Speaking at the Brussels UkraineLab, the Director General of DG NEAR at the European Commission Christian Danielsson said that Brussels expects Ukraine to be both better and more effective at implementing the dozens of much-needed fundamental reforms that the country so desperately needs.

While the EU actively assists Kyiv in improving its public finance management and fight against corruption, Brussels is less-than-pleased with the Ukrainian government’s lack of willingness to modernise the economic and political system five years after the Euromaidan Revolution overthrew the pro-Moscow government of former President Viktor Yanukovych.

“It is clear that more needs to be done. Though the first steps have been made, further actual implementation needs to take place. It is clear also that when it comes to governance, there are also important actions that need to be taken if Ukraine wants to move further down a reform path,” Danielsson said.
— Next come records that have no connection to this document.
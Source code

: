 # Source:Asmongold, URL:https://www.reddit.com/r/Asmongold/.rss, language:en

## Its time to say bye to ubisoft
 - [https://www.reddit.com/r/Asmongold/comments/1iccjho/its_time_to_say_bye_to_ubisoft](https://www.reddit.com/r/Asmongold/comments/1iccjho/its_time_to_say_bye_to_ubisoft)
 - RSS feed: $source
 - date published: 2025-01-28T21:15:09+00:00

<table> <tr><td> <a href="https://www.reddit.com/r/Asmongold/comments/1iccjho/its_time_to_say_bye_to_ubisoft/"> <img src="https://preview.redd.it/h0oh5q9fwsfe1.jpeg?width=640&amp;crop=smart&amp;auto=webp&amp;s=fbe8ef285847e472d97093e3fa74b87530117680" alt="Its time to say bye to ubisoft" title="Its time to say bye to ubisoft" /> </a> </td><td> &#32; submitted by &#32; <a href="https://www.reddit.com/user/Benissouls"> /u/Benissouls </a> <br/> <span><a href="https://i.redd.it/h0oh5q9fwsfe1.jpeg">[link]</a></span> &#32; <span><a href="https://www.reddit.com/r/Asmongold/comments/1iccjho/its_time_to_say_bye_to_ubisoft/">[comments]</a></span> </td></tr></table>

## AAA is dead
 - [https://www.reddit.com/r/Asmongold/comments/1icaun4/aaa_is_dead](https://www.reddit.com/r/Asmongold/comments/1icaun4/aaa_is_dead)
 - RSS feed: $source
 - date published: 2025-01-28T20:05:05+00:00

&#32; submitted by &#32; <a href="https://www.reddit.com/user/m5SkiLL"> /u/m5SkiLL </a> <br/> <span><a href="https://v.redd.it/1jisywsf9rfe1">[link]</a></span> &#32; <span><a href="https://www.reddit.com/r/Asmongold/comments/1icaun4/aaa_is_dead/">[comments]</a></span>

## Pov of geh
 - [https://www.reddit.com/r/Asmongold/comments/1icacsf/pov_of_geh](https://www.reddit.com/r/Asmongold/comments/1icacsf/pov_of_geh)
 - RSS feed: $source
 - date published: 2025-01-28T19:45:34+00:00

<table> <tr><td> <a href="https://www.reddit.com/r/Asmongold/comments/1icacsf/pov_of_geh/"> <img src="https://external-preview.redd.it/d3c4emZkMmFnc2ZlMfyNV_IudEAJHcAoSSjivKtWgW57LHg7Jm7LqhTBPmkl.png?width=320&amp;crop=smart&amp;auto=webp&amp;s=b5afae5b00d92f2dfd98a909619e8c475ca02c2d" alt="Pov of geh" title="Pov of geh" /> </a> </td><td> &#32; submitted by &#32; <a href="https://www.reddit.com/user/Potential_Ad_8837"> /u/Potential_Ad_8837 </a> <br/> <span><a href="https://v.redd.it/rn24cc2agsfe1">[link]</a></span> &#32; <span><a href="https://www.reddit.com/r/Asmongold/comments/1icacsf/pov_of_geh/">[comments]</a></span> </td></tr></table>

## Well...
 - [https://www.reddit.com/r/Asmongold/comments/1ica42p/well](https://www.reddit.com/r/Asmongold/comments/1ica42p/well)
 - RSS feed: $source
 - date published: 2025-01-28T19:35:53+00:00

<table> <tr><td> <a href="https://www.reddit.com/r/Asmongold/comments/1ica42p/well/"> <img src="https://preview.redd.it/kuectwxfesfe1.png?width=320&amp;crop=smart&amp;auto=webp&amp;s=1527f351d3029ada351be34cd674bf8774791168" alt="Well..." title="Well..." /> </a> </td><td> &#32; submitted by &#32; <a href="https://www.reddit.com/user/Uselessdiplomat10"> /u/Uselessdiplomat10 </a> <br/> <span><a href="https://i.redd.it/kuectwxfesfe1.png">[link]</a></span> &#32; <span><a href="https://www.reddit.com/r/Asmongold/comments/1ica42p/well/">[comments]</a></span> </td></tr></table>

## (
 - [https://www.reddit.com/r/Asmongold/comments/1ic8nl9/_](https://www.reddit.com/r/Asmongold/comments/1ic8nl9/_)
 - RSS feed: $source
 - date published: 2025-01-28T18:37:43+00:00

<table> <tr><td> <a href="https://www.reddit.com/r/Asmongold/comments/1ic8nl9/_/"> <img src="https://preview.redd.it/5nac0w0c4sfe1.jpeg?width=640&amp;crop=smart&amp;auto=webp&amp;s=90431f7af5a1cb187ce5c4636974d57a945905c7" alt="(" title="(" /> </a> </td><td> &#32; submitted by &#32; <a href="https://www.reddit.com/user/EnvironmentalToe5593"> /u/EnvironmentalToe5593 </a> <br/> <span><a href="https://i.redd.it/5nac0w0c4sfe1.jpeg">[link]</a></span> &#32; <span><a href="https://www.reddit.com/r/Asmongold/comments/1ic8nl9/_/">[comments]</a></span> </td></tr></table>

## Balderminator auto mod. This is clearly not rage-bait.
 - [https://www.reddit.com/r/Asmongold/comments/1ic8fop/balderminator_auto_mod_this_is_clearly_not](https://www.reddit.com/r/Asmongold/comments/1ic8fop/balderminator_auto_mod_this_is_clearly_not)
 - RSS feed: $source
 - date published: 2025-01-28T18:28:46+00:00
The EU is demanding that the Ukrainian government headed by President Petro Poroshenko must step up efforts against corruption and speed up the process of implementing vital reforms in the energy, defence, and public administration sectors in order to further deepen EU-Ukraine relations.

In a rare rebuke of Kyiv’s law enforcement officials, the European Commission expressed its deep concern over the major increase in the number of violent attacks and cyberbullying incidents that have occurred over the last year, both of which target civil society activists, journalists, and political opposition groups.

“We’re looking on with increasing concern at the level violence and intimidation that is being directed at Ukraine’s civil society,” said Danielsson, who also underlined the Commission’s unease about the lack of an effective response from the authorities.

According to Freedom House, a watchdog dedicated to the expansion of freedom and democracy around the world, Ukraine’s current polling data shows that xenophobic far-right groups – who, along with most members of the Ukrainian diaspora, are both anti-Russian and deeply hostile to the West – have little chance of being elected in the upcoming parliamentary and presidential elections in 2019.

They and pro-government internet trolls are, however, aggressively trying to impose their agenda on Ukrainian civil society by using multiple methods of intimidation that include violence and online smear campaigns against the majority of the Ukrainian population who oppose their political and cultural views.

Freedom House’s report comes only four months after Euromaidan civil society activist Ekaterina Gandzyuk died in hospital as a result of horrific injuries that she suffered after being doused with sulphuric acid outside her flat in the southern Ukrainian city of Kherson.

 The number of attacks on Ukrainian civil society activists has risen sharply since war broke out between Ukrainian and Russian forces in the country’s eastern Donbass region in April 2014 – most of which have been connected to investigations that involve corrupt government officials that continue to remain in office and various pro-Russian activities in areas of Ukraine’s southeast that are under the central government’s authority.

The report also dovetails an explosive revelation that emerged from Kyiv when representatives of the Ukrainian government, including Ukraine’s Vice Prime-Minister for European and Euro-Atlantic Integration, Ivanna Klympush-Tsintsadze,

were in Brussels to make their case that fundamental reforms were being implemented and that Poroshenko’s administration has the country on the path to becoming a more law-abiding society.

A recent report by Ukraine’s investigative journalism project Nashi Groshi, the son of Oleg Gladkovsky, deputy head of Ukraine’s Security and Defence Council and one of Poroshenko’s top allies, played a leading role in a scheme that embezzled millions of dollars from state defence enterprises.

The EU and Ukraine signed an Association Agreement in 2014 after the overthrow of the Yanukovych regime. This was later followed by Kyiv’s ambitious plan to modernise its economic and political system that included fundamental reforms of the judiciary, a decentralisation of the federal government, improving transparency, and reforming public administration.